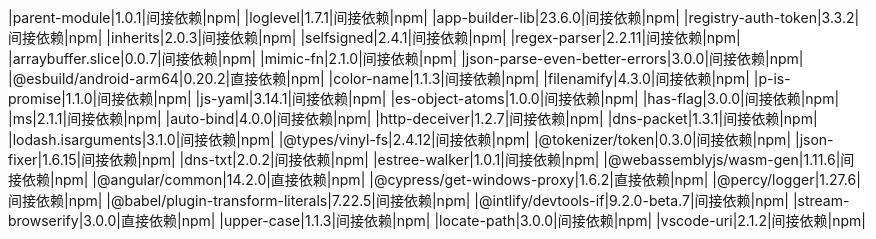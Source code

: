 |parent-module|1.0.1|间接依赖|npm|
|loglevel|1.7.1|间接依赖|npm|
|app-builder-lib|23.6.0|间接依赖|npm|
|registry-auth-token|3.3.2|间接依赖|npm|
|inherits|2.0.3|间接依赖|npm|
|selfsigned|2.4.1|间接依赖|npm|
|regex-parser|2.2.11|间接依赖|npm|
|arraybuffer.slice|0.0.7|间接依赖|npm|
|mimic-fn|2.1.0|间接依赖|npm|
|json-parse-even-better-errors|3.0.0|间接依赖|npm|
|@esbuild/android-arm64|0.20.2|直接依赖|npm|
|color-name|1.1.3|间接依赖|npm|
|filenamify|4.3.0|间接依赖|npm|
|p-is-promise|1.1.0|间接依赖|npm|
|js-yaml|3.14.1|间接依赖|npm|
|es-object-atoms|1.0.0|间接依赖|npm|
|has-flag|3.0.0|间接依赖|npm|
|ms|2.1.1|间接依赖|npm|
|auto-bind|4.0.0|间接依赖|npm|
|http-deceiver|1.2.7|间接依赖|npm|
|dns-packet|1.3.1|间接依赖|npm|
|lodash.isarguments|3.1.0|间接依赖|npm|
|@types/vinyl-fs|2.4.12|间接依赖|npm|
|@tokenizer/token|0.3.0|间接依赖|npm|
|json-fixer|1.6.15|间接依赖|npm|
|dns-txt|2.0.2|间接依赖|npm|
|estree-walker|1.0.1|间接依赖|npm|
|@webassemblyjs/wasm-gen|1.11.6|间接依赖|npm|
|@angular/common|14.2.0|直接依赖|npm|
|@cypress/get-windows-proxy|1.6.2|直接依赖|npm|
|@percy/logger|1.27.6|间接依赖|npm|
|@babel/plugin-transform-literals|7.22.5|间接依赖|npm|
|@intlify/devtools-if|9.2.0-beta.7|间接依赖|npm|
|stream-browserify|3.0.0|直接依赖|npm|
|upper-case|1.1.3|间接依赖|npm|
|locate-path|3.0.0|间接依赖|npm|
|vscode-uri|2.1.2|间接依赖|npm|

AIM OF THE TASK: If a line above holds the word "直接依赖", copy it.

EXPECTED ANSWER:
|@esbuild/android-arm64|0.20.2|直接依赖|npm|
|@angular/common|14.2.0|直接依赖|npm|
|@cypress/get-windows-proxy|1.6.2|直接依赖|npm|
|stream-browserify|3.0.0|直接依赖|npm|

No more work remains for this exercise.